***** PROVIDED RECORDS

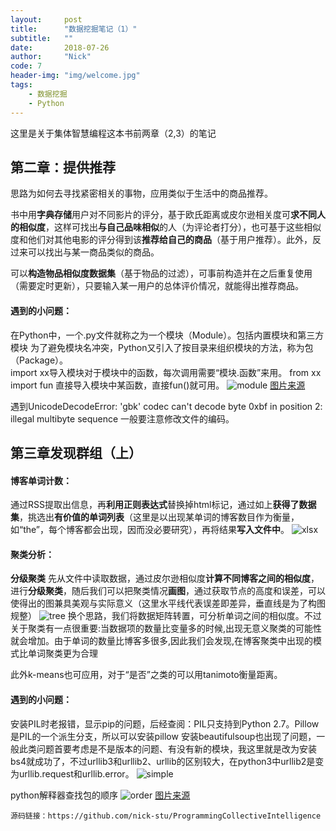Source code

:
 ```yaml
---
layout:     post
title:      "数据挖掘笔记（1）"
subtitle:   ""
date:       2018-07-26
author:     "Nick"
code: 7
header-img: "img/welcome.jpg"
tags:
    - 数据挖掘
    - Python
---
```


这里是关于集体智慧编程这本书前两章（2,3）的笔记

 

## 第二章：提供推荐
 思路为如何去寻找紧密相关的事物，应用类似于生活中的商品推荐。
 
书中用**字典存储**用户对不同影片的评分，基于欧氏距离或皮尔逊相关度可**求不同人的相似度**，这样可找出**与自己品味相似**的人（为评论者打分），也可基于这些相似度和他们对其他电影的评分得到该**推荐给自己的商品**（基于用户推荐）。此外，反过来可以找出与某一商品类似的商品。

可以**构造物品相似度数据集**（基于物品的过滤），可事前构造并在之后重复使用（需要定时更新），只要输入某一用户的总体评价情况，就能得出推荐商品。

#### 遇到的小问题：
在Python中，一个.py文件就称之为一个模块（Module）。包括内置模块和第三方模块
为了避免模块名冲突，Python又引入了按目录来组织模块的方法，称为包（Package）。  
import xx导入模块对于模块中的函数，每次调用需要“模块.函数”来用。
from xx import fun 直接导入模块中某函数，直接fun()就可用。
![module](../../../../img/7/4.png)
[图片来源](https://www.liaoxuefeng.com/wiki/0014316089557264a6b348958f449949df42a6d3a2e542c000/0014318447437605e90206e261744c08630a836851f5183000)

遇到UnicodeDecodeError: 'gbk' codec can't decode byte 0xbf in position 2: illegal multibyte sequence
一般要注意修改文件的编码。

## 第三章发现群组（上）
#### 博客单词计数：
通过RSS提取出信息，再**利用正则表达式**替换掉html标记，通过如上**获得了数据集**，挑选出**有价值的单词列表**（这里是以出现某单词的博客数目作为衡量，如“the”，每个博客都会出现，因而没必要研究），再将结果**写入文件中**。
![xlsx](../../../../img/7/1.png)
#### 聚类分析：
**分级聚类**
先从文件中读取数据，通过皮尔逊相似度**计算不同博客之间的相似度**，进行**分级聚类**，随后我们可以把聚类情况**画图**，通过获取节点的高度和误差，可以使得出的图兼具美观与实际意义（这里水平线代表误差即差异，垂直线是为了构图规整）
![tree](../../../../img/7/2.png)
换个思路，我们将数据矩阵转置，可分析单词之间的相似度。不过关于聚类有一点很重要:当数据项的数量比变量多的时候,出现无意义聚类的可能性就会增加。由于单词的数量比博客多很多,因此我们会发现,在博客聚类中出现的模式比单词聚类更为合理

此外k-means也可应用，对于“是否”之类的可以用tanimoto衡量距离。

#### 遇到的小问题：
安装PIL时老报错，显示pip的问题，后经查阅：PIL只支持到Python 2.7。Pillow是PIL的一个派生分支，所以可以安装pillow
安装beautifulsoup也出现了问题，一般此类问题首要考虑是不是版本的问题、有没有新的模块，我这里就是改为安装bs4就成功了，不过urllib3和urllib2、urllib的区别较大，在python3中urllib2是变为urllib.request和urllib.error。
![simple](../../../../img/7/3.png)

python解释器查找包的顺序
![order](../../../../img/7/5.png)
[图片来源](http://sanyuesha.com/2016/05/28/python-module-path-find/)



    源码链接：https://github.com/nick-stu/ProgrammingCollectiveIntelligence

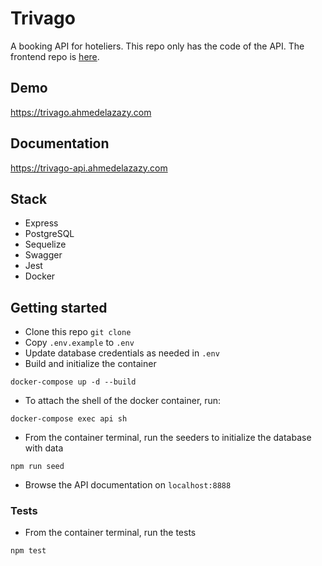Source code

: # Trivago

A booking API for hoteliers. This repo only has the code of the API. The frontend repo is [here](https://github.com/ahmedelazazy/trivago-client).

## Demo

https://trivago.ahmedelazazy.com

## Documentation

https://trivago-api.ahmedelazazy.com

## Stack

- Express
- PostgreSQL
- Sequelize
- Swagger
- Jest
- Docker

## Getting started

- Clone this repo `git clone`
- Copy `.env.example` to `.env`
- Update database credentials as needed in `.env`
- Build and initialize the container

```
docker-compose up -d --build
```

- To attach the shell of the docker container, run:

```
docker-compose exec api sh
```

- From the container terminal, run the seeders to initialize the database with data

```
npm run seed
```

- Browse the API documentation on `localhost:8888`

### Tests

- From the container terminal, run the tests

```
npm test
```
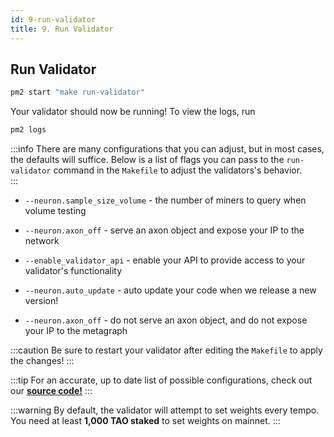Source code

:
 ```yaml
---
id: 9-run-validator
title: 9. Run Validator
---
```


## Run Validator

```bash
pm2 start "make run-validator"
```

Your validator should now be running! To view the logs, run

```bash
pm2 logs
```

:::info
There are many configurations that you can adjust, but in most cases, the defaults will suffice. Below is a list of flags you can pass to the `run-validator` command in the `Makefile` to adjust the validators's behavior.  
:::

- `--neuron.sample_size_volume` - the number of miners to query when volume testing

- `--neuron.axon_off` - serve an axon object and expose your IP to the network

- `--enable_validator_api` - enable your API to provide access to your validator's functionality

- `--neuron.auto_update` - auto update your code when we release a new version!

- `--neuron.axon_off` - do not serve an axon object, and do not expose your IP to the metagraph

:::caution
Be sure to restart your validator after editing the `Makefile` to apply the changes!
:::

:::tip
For an accurate, up to date list of possible configurations, check out our **[source code!](https://github.com/masa-finance/masa-bittensor/blob/main/masa/utils/config.py)**
:::

:::warning
By default, the validator will attempt to set weights every tempo. You need at least **1,000 TAO staked** to set weights on mainnet.
:::
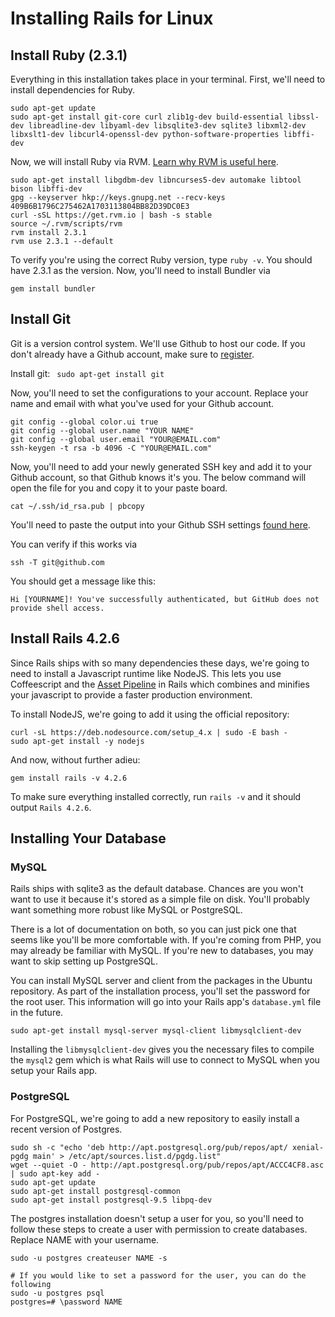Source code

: # Installing Rails for Linux

## Install Ruby (2.3.1)

Everything in this installation takes place in your terminal. First, we'll need to install dependencies for Ruby. 

```
sudo apt-get update
sudo apt-get install git-core curl zlib1g-dev build-essential libssl-dev libreadline-dev libyaml-dev libsqlite3-dev sqlite3 libxml2-dev libxslt1-dev libcurl4-openssl-dev python-software-properties libffi-dev
```

Now, we will install Ruby via RVM. [Learn why RVM is useful here](https://code.tutsplus.com/articles/why-you-should-use-rvm--net-19529).

```
sudo apt-get install libgdbm-dev libncurses5-dev automake libtool bison libffi-dev
gpg --keyserver hkp://keys.gnupg.net --recv-keys 409B6B1796C275462A1703113804BB82D39DC0E3
curl -sSL https://get.rvm.io | bash -s stable
source ~/.rvm/scripts/rvm
rvm install 2.3.1
rvm use 2.3.1 --default
```

To verify you're using the correct Ruby version, type `ruby -v`. You should have 2.3.1 as the version. Now, you'll need to install Bundler via

``` gem install bundler ```

## Install Git

Git is a version control system. We'll use Github to host our code. If you don't already have a Github account, make sure to [register](https://github.com/).

Install git:
``` sudo apt-get install git```

Now, you'll need to set the configurations to your account. Replace your name and email with what you've used for your Github account.
```
git config --global color.ui true
git config --global user.name "YOUR NAME"
git config --global user.email "YOUR@EMAIL.com"
ssh-keygen -t rsa -b 4096 -C "YOUR@EMAIL.com"
```

Now, you'll need to add your newly generated SSH key and add it to your Github account, so that Github knows it's you. The below command will open the file for you and copy it to your paste board. 

```
cat ~/.ssh/id_rsa.pub | pbcopy
```

You'll need to paste the output into your Github SSH settings [found here](https://github.com/settings/ssh).

You can verify if this works via
```
ssh -T git@github.com
```
You should get a message like this:

```
Hi [YOURNAME]! You've successfully authenticated, but GitHub does not provide shell access.
```

## Install Rails 4.2.6
Since Rails ships with so many dependencies these days, we're going to need to install a Javascript runtime like NodeJS. This lets you use Coffeescript and the [Asset Pipeline](http://guides.rubyonrails.org/asset_pipeline.html) in Rails which combines and minifies your javascript to provide a faster production environment.

To install NodeJS, we're going to add it using the official repository:

```
curl -sL https://deb.nodesource.com/setup_4.x | sudo -E bash -
sudo apt-get install -y nodejs
```

And now, without further adieu:

```
gem install rails -v 4.2.6
```

To make sure everything installed correctly, run `rails -v` and it should output `Rails 4.2.6`.

## Installing Your Database
### MySQL
Rails ships with sqlite3 as the default database. Chances are you won't want to use it because it's stored as a simple file on disk. You'll probably want something more robust like MySQL or PostgreSQL.

There is a lot of documentation on both, so you can just pick one that seems like you'll be more comfortable with. If you're coming from PHP, you may already be familiar with MySQL. If you're new to databases, you may want to skip setting up PostgreSQL.

You can install MySQL server and client from the packages in the Ubuntu repository. As part of the installation process, you'll set the password for the root user. This information will go into your Rails app's `database.yml` file in the future.
```
sudo apt-get install mysql-server mysql-client libmysqlclient-dev
```
Installing the `libmysqlclient-dev` gives you the necessary files to compile the `mysql2` gem which is what Rails will use to connect to MySQL when you setup your Rails app.

### PostgreSQL
For PostgreSQL, we're going to add a new repository to easily install a recent version of Postgres.
```
sudo sh -c "echo 'deb http://apt.postgresql.org/pub/repos/apt/ xenial-pgdg main' > /etc/apt/sources.list.d/pgdg.list"
wget --quiet -O - http://apt.postgresql.org/pub/repos/apt/ACCC4CF8.asc | sudo apt-key add -
sudo apt-get update
sudo apt-get install postgresql-common
sudo apt-get install postgresql-9.5 libpq-dev
```

The postgres installation doesn't setup a user for you, so you'll need to follow these steps to create a user with permission to create databases. Replace NAME with your username.
```
sudo -u postgres createuser NAME -s

# If you would like to set a password for the user, you can do the following
sudo -u postgres psql
postgres=# \password NAME
```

**********

> **PROBLEM DETAILS**: Copy only what lies between the line with "to the network" and the line with "## Install Git", those two lines included, exactly as given above; pictures stay out.

> **WORKED SOLUTION**:
- `--neuron.axon_off` - serve an axon object and expose your IP to the network

- `--enable_validator_api` - enable your API to provide access to your validator's functionality

- `--neuron.auto_update` - auto update your code when we release a new version!

- `--neuron.axon_off` - do not serve an axon object, and do not expose your IP to the metagraph

:::caution
Be sure to restart your validator after editing the `Makefile` to apply the changes!
:::

:::tip
For an accurate, up to date list of possible configurations, check out our **[source code!](https://github.com/masa-finance/masa-bittensor/blob/main/masa/utils/config.py)**
:::

:::warning
By default, the validator will attempt to set weights every tempo. You need at least **1,000 TAO staked** to set weights on mainnet.
:::
Source code

: # Installing Rails for Linux

## Install Ruby (2.3.1)

Everything in this installation takes place in your terminal. First, we'll need to install dependencies for Ruby. 

```
sudo apt-get update
sudo apt-get install git-core curl zlib1g-dev build-essential libssl-dev libreadline-dev libyaml-dev libsqlite3-dev sqlite3 libxml2-dev libxslt1-dev libcurl4-openssl-dev python-software-properties libffi-dev
```

Now, we will install Ruby via RVM. [Learn why RVM is useful here](https://code.tutsplus.com/articles/why-you-should-use-rvm--net-19529).

```
sudo apt-get install libgdbm-dev libncurses5-dev automake libtool bison libffi-dev
gpg --keyserver hkp://keys.gnupg.net --recv-keys 409B6B1796C275462A1703113804BB82D39DC0E3
curl -sSL https://get.rvm.io | bash -s stable
source ~/.rvm/scripts/rvm
rvm install 2.3.1
rvm use 2.3.1 --default
```

To verify you're using the correct Ruby version, type `ruby -v`. You should have 2.3.1 as the version. Now, you'll need to install Bundler via

``` gem install bundler ```

## Install Git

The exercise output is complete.